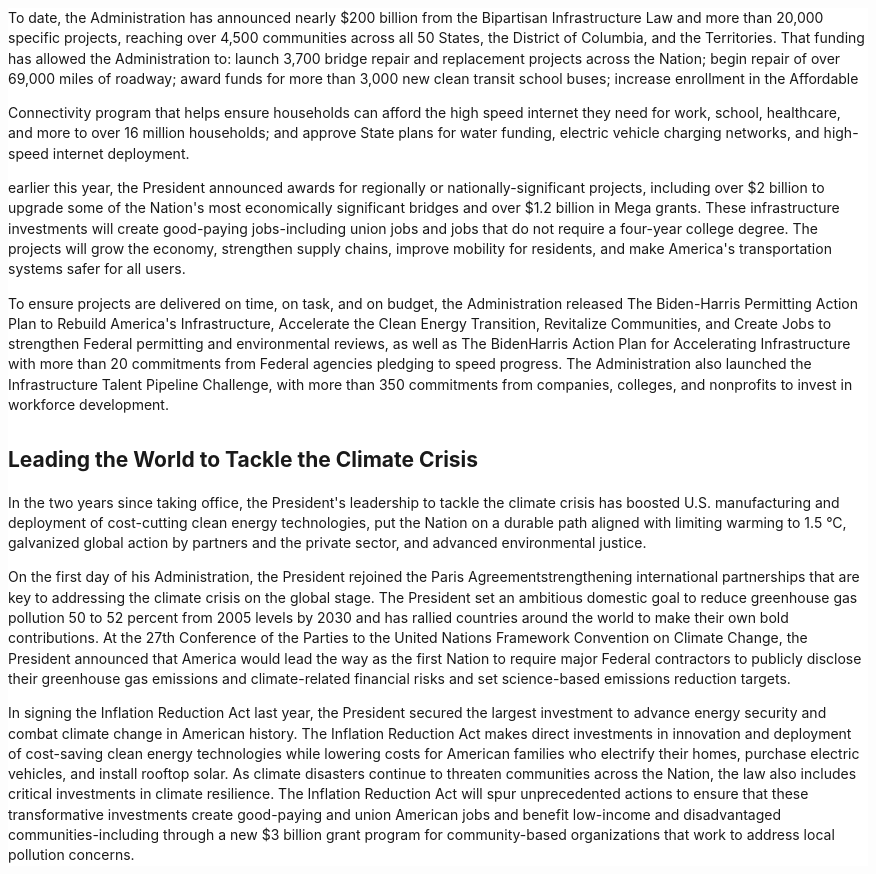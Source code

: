 To  date,  the  Administration  has  announced nearly $200 billion from the Bipartisan Infrastructure  Law  and  more  than  20,000  specific  projects,  reaching  over  4,500  communities across  all  50  States,  the  District  of  Columbia, and the Territories. That funding has allowed the Administration to: launch 3,700 bridge repair and replacement projects across the Nation; begin repair of over 69,000 miles of roadway; award funds for  more  than  3,000  new  clean  transit  school buses; increase  enrollment  in  the  Affordable

Connectivity  program  that  helps  ensure  households  can  afford  the  high  speed  internet  they need  for  work,  school,  healthcare,  and  more  to over  16  million  households;  and  approve  State plans for water funding, electric vehicle charging networks, and high-speed internet deployment.

earlier  this  year,  the  President  announced awards  for  regionally  or  nationally-significant projects,  including  over  $2  billion  to  upgrade some  of  the  Nation's  most  economically  significant bridges and over $1.2 billion in Mega grants. These  infrastructure investments will create good-paying jobs-including union jobs and jobs that do not require a four-year college degree. The projects will grow the economy, strengthen supply  chains,  improve  mobility  for  residents,  and make America's transportation systems safer for all users.

To  ensure  projects  are  delivered  on  time,  on task, and on budget, the Administration released The Biden-Harris Permitting Action Plan to Rebuild America's  Infrastructure,  Accelerate  the Clean Energy Transition, Revitalize Communities, and Create Jobs to strengthen Federal permitting and environmental reviews, as well as The BidenHarris Action Plan for Accelerating Infrastructure with  more  than  20  commitments  from  Federal agencies pledging to speed progress. The Administration also launched the Infrastructure Talent  Pipeline  Challenge,  with  more  than  350 commitments from companies, colleges, and nonprofits to invest in workforce development.

## Leading the World to Tackle the Climate Crisis

In the two years since taking office, the President's leadership to tackle the climate crisis has boosted U.S. manufacturing and deployment of cost-cutting clean energy technologies, put the Nation on a durable path aligned with limiting warming  to  1.5  °C,  galvanized  global  action  by partners and the private sector, and advanced environmental justice.

On  the  first  day  of  his  Administration,  the President rejoined the Paris Agreementstrengthening  international  partnerships  that are  key  to  addressing  the  climate  crisis  on  the global stage. The President set an ambitious domestic goal to reduce greenhouse gas pollution 50 to 52 percent from 2005 levels by 2030 and has rallied countries around the world to make their own bold contributions. At the 27th Conference of the Parties to the United Nations Framework Convention on Climate Change, the President announced that America would lead the way as the first Nation to require major Federal contractors to  publicly  disclose  their  greenhouse  gas  emissions and climate-related financial risks and set science-based emissions reduction targets.

In  signing  the  Inflation  Reduction  Act  last year,  the  President  secured  the  largest  investment to advance energy security and combat climate change in American history. The Inflation Reduction Act makes direct investments in innovation and deployment of cost-saving clean energy technologies while lowering costs for American families who  electrify their homes,  purchase electric vehicles, and install rooftop solar. As climate disasters continue to threaten communities across the Nation, the law also includes critical investments  in  climate  resilience. The  Inflation Reduction  Act  will  spur  unprecedented  actions to ensure that these transformative investments create good-paying and union American jobs and benefit low-income and disadvantaged communities-including  through  a  new  $3  billion  grant program for community-based organizations that work to address local pollution concerns.
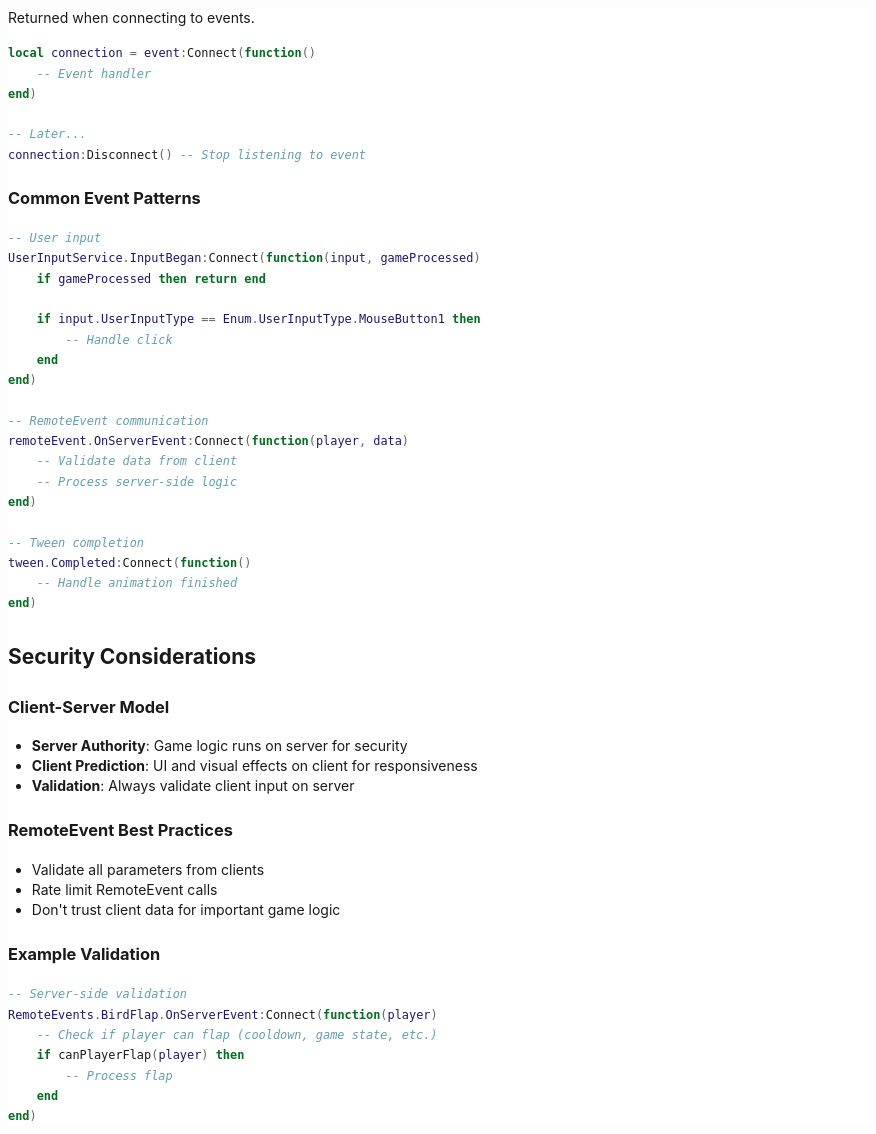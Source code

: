 Returned when connecting to events.

```lua
local connection = event:Connect(function()
    -- Event handler
end)

-- Later...
connection:Disconnect() -- Stop listening to event
```

### Common Event Patterns

```lua
-- User input
UserInputService.InputBegan:Connect(function(input, gameProcessed)
    if gameProcessed then return end

    if input.UserInputType == Enum.UserInputType.MouseButton1 then
        -- Handle click
    end
end)

-- RemoteEvent communication
remoteEvent.OnServerEvent:Connect(function(player, data)
    -- Validate data from client
    -- Process server-side logic
end)

-- Tween completion
tween.Completed:Connect(function()
    -- Handle animation finished
end)
```

## Security Considerations

### Client-Server Model

- **Server Authority**: Game logic runs on server for security
- **Client Prediction**: UI and visual effects on client for responsiveness
- **Validation**: Always validate client input on server

### RemoteEvent Best Practices

- Validate all parameters from clients
- Rate limit RemoteEvent calls
- Don't trust client data for important game logic

### Example Validation

```lua
-- Server-side validation
RemoteEvents.BirdFlap.OnServerEvent:Connect(function(player)
    -- Check if player can flap (cooldown, game state, etc.)
    if canPlayerFlap(player) then
        -- Process flap
    end
end)
```
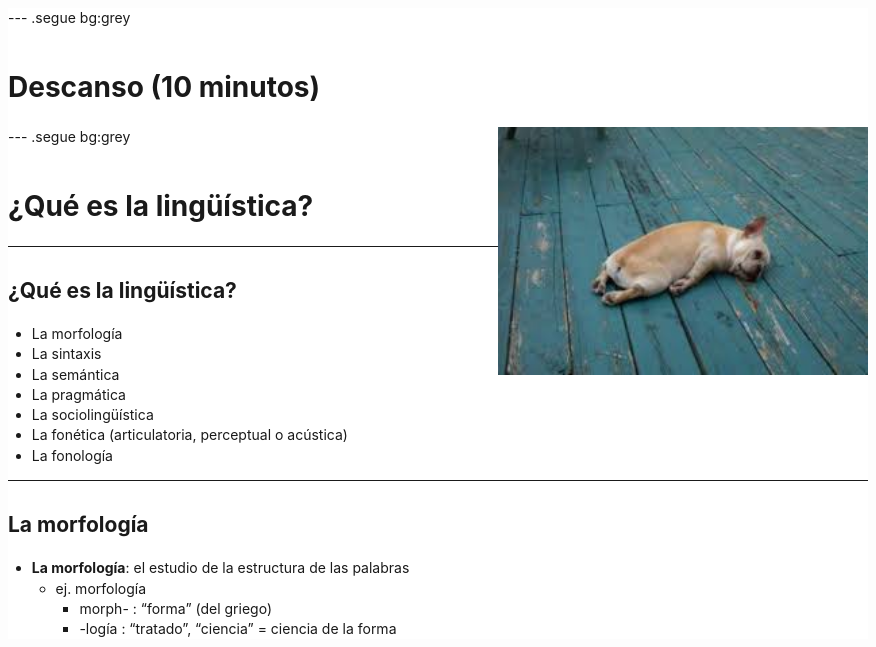 --- .segue bg:grey

# Descanso (10 minutos)

<div style="float:right">
  <img width="370" src="../../libraries/assets/img/descanso.jpg">
</div>

--- .segue bg:grey

# ¿Qué es la lingüística?

---

## ¿Qué es la lingüística?

- La morfología
- La sintaxis
- La semántica
- La pragmática
- La sociolingüística
- La fonética (articulatoria, perceptual o acústica)
- La fonología

---

## La morfología

- **La morfología**: el estudio de la estructura de las palabras
	- ej. morfología
		- morph- : “forma” (del griego)
		- -logía : “tratado”, “ciencia” = ciencia de la forma

<div align="center">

» **What is required**
Pictures in the records above are to be left out of an otherwise exact copy.

» **Answer to the exercise**
Source code

: To  date,  the  Administration  has  announced nearly $200 billion from the Bipartisan Infrastructure  Law  and  more  than  20,000  specific  projects,  reaching  over  4,500  communities across  all  50  States,  the  District  of  Columbia, and the Territories. That funding has allowed the Administration to: launch 3,700 bridge repair and replacement projects across the Nation; begin repair of over 69,000 miles of roadway; award funds for  more  than  3,000  new  clean  transit  school buses; increase  enrollment  in  the  Affordable

Connectivity  program  that  helps  ensure  households  can  afford  the  high  speed  internet  they need  for  work,  school,  healthcare,  and  more  to over  16  million  households;  and  approve  State plans for water funding, electric vehicle charging networks, and high-speed internet deployment.

earlier  this  year,  the  President  announced awards  for  regionally  or  nationally-significant projects,  including  over  $2  billion  to  upgrade some  of  the  Nation's  most  economically  significant bridges and over $1.2 billion in Mega grants. These  infrastructure investments will create good-paying jobs-including union jobs and jobs that do not require a four-year college degree. The projects will grow the economy, strengthen supply  chains,  improve  mobility  for  residents,  and make America's transportation systems safer for all users.

To  ensure  projects  are  delivered  on  time,  on task, and on budget, the Administration released The Biden-Harris Permitting Action Plan to Rebuild America's  Infrastructure,  Accelerate  the Clean Energy Transition, Revitalize Communities, and Create Jobs to strengthen Federal permitting and environmental reviews, as well as The BidenHarris Action Plan for Accelerating Infrastructure with  more  than  20  commitments  from  Federal agencies pledging to speed progress. The Administration also launched the Infrastructure Talent  Pipeline  Challenge,  with  more  than  350 commitments from companies, colleges, and nonprofits to invest in workforce development.

## Leading the World to Tackle the Climate Crisis

In the two years since taking office, the President's leadership to tackle the climate crisis has boosted U.S. manufacturing and deployment of cost-cutting clean energy technologies, put the Nation on a durable path aligned with limiting warming  to  1.5  °C,  galvanized  global  action  by partners and the private sector, and advanced environmental justice.

On  the  first  day  of  his  Administration,  the President rejoined the Paris Agreementstrengthening  international  partnerships  that are  key  to  addressing  the  climate  crisis  on  the global stage. The President set an ambitious domestic goal to reduce greenhouse gas pollution 50 to 52 percent from 2005 levels by 2030 and has rallied countries around the world to make their own bold contributions. At the 27th Conference of the Parties to the United Nations Framework Convention on Climate Change, the President announced that America would lead the way as the first Nation to require major Federal contractors to  publicly  disclose  their  greenhouse  gas  emissions and climate-related financial risks and set science-based emissions reduction targets.

In  signing  the  Inflation  Reduction  Act  last year,  the  President  secured  the  largest  investment to advance energy security and combat climate change in American history. The Inflation Reduction Act makes direct investments in innovation and deployment of cost-saving clean energy technologies while lowering costs for American families who  electrify their homes,  purchase electric vehicles, and install rooftop solar. As climate disasters continue to threaten communities across the Nation, the law also includes critical investments  in  climate  resilience. The  Inflation Reduction  Act  will  spur  unprecedented  actions to ensure that these transformative investments create good-paying and union American jobs and benefit low-income and disadvantaged communities-including  through  a  new  $3  billion  grant program for community-based organizations that work to address local pollution concerns.
Source code

: Returned when connecting to events.

```lua
local connection = event:Connect(function()
    -- Event handler
end)

-- Later...
connection:Disconnect() -- Stop listening to event
```

### Common Event Patterns

```lua
-- User input
UserInputService.InputBegan:Connect(function(input, gameProcessed)
    if gameProcessed then return end

    if input.UserInputType == Enum.UserInputType.MouseButton1 then
        -- Handle click
    end
end)

-- RemoteEvent communication
remoteEvent.OnServerEvent:Connect(function(player, data)
    -- Validate data from client
    -- Process server-side logic
end)

-- Tween completion
tween.Completed:Connect(function()
    -- Handle animation finished
end)
```

## Security Considerations

### Client-Server Model

- **Server Authority**: Game logic runs on server for security
- **Client Prediction**: UI and visual effects on client for responsiveness
- **Validation**: Always validate client input on server

### RemoteEvent Best Practices

- Validate all parameters from clients
- Rate limit RemoteEvent calls
- Don't trust client data for important game logic

### Example Validation

```lua
-- Server-side validation
RemoteEvents.BirdFlap.OnServerEvent:Connect(function(player)
    -- Check if player can flap (cooldown, game state, etc.)
    if canPlayerFlap(player) then
        -- Process flap
    end
end)
```
 --- .segue bg:grey

# Descanso (10 minutos)

<div style="float:right">
  <img width="370" src="../../libraries/assets/img/descanso.jpg">
</div>

--- .segue bg:grey

# ¿Qué es la lingüística?

---

## ¿Qué es la lingüística?

- La morfología
- La sintaxis
- La semántica
- La pragmática
- La sociolingüística
- La fonética (articulatoria, perceptual o acústica)
- La fonología

---

## La morfología

- **La morfología**: el estudio de la estructura de las palabras
	- ej. morfología
		- morph- : “forma” (del griego)
		- -logía : “tratado”, “ciencia” = ciencia de la forma

<div align="center">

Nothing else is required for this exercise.